Discover how Water Docs Film Festival has become a platform for audiences to engage with the arts in Toronto. Here are a few of the encounters people have had with the arts at Water Docs Film Festival:

 

A Wave Forged in Fire: Water Warrior Award

 Aurora Darwin firing the glass for the awards at the Harbourfront Glass Studio.

Aurora Darwin firing the glass for the awards at the Harbourfront Glass Studio.

This year we launched the inaugural Water Docs Water Warrior Awardwhich will be presented annually to an individual who has made an outstanding contribution to protecting and raising awareness about threats and issues faced by water. We wanted to ensure that the physical award itself was a meaningful reflection of how art and activism together inspire change. We immediately thought of Aurora Darwin, a local Toronto glass artist who had been involved with our festival in 2017 where she shared her art with our audience, inspired by the journey to the Yukon in The Peel Project.

We commissioned her to create a stunning glass wave, forged in fire, to present to our annual Water Warrior Award recipients. The video below shares a glimpse into the process behind how she created this gorgeous work of art.

Learn more ...

 

Aqua Circulus Sound Installation

The images below are from an interactive experience called Aqua Circulus by a group of artists called 1:1 Collaborative. Listeners are invited to engage with this audio representation of Toronto's hidden river systems through the states of Flow, Downpour and Stasis. They come from the Greater Toronto cityscape that is built on top of hidden rivers, historic shorelines, buried creeks and ravine systems that cut through the urban grid. Even Lake Ontario is predominantly hidden behind towering buildings and transportation infrastructure. Through the themes of Downpour, Flow and Stasis, Aqua Circulus creates an inventory of the sounds of water. Both familiar and unfamiliar from their context, the sounds invite the participants to reflect on the history, cycle and impact of the often invisible flows on our cityscape.

The artists in the 1:1 Collaborative include four landscape and urban designers: Astrid Greaves, Carla Lipkin, Lisa Gregory and Sarry Klein. The images are from an installation at Evergreen Brick Works, but you'll hear the same sounds at Water Docs!

  Stasis  and  Downpour , two of the pieces from    Aqua Circulus    Sound Installation.

Stasis and Downpour, two of the pieces from Aqua Circulus Sound Installation.

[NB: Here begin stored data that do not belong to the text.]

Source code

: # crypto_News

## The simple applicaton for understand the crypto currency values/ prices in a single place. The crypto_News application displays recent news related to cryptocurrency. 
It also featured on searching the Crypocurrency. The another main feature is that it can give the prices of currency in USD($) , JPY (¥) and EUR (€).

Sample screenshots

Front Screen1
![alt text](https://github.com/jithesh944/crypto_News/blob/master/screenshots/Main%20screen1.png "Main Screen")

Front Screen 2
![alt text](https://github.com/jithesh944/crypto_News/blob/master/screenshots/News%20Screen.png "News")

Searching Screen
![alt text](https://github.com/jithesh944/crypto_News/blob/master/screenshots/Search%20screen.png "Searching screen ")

 A visitor engages with    Aqua Circulus    at the 2018 Water Docs Film Festival. 

A visitor engages with Aqua Circulus at the 2018 Water Docs Film Festival. 

 

Water Advisory! Textile Art Exhibit

Water Docs Film Festival has partnered with Wellington Water Watchers to bring their powerful Water Advisory! exhibit to patrons of our festival. Combining artistic practices with social activism, the artworks gain cultural significance and meaning to become more than aesthetic objects, but additionally objects of protest and awareness. The exhibition, while beautiful in nature, is equally a call to action for audiences to help support initiatives that protect local watersheds.

The exhibit is created by Indigenous and non-Indigenous artists illustrating the current disconnection between society and water. It calls us with urgency to re-establish right relationship with water. 

 A Water Docs patron engages with several pieces from    Water Advisory!   , on display at the 2018 Water Docs Film Festival.

A Water Docs patron engages with several pieces from Water Advisory!, on display at the 2018 Water Docs Film Festival.

 Four tapestries from    Water Advisory!   , showcased at Water Docs Film Festival.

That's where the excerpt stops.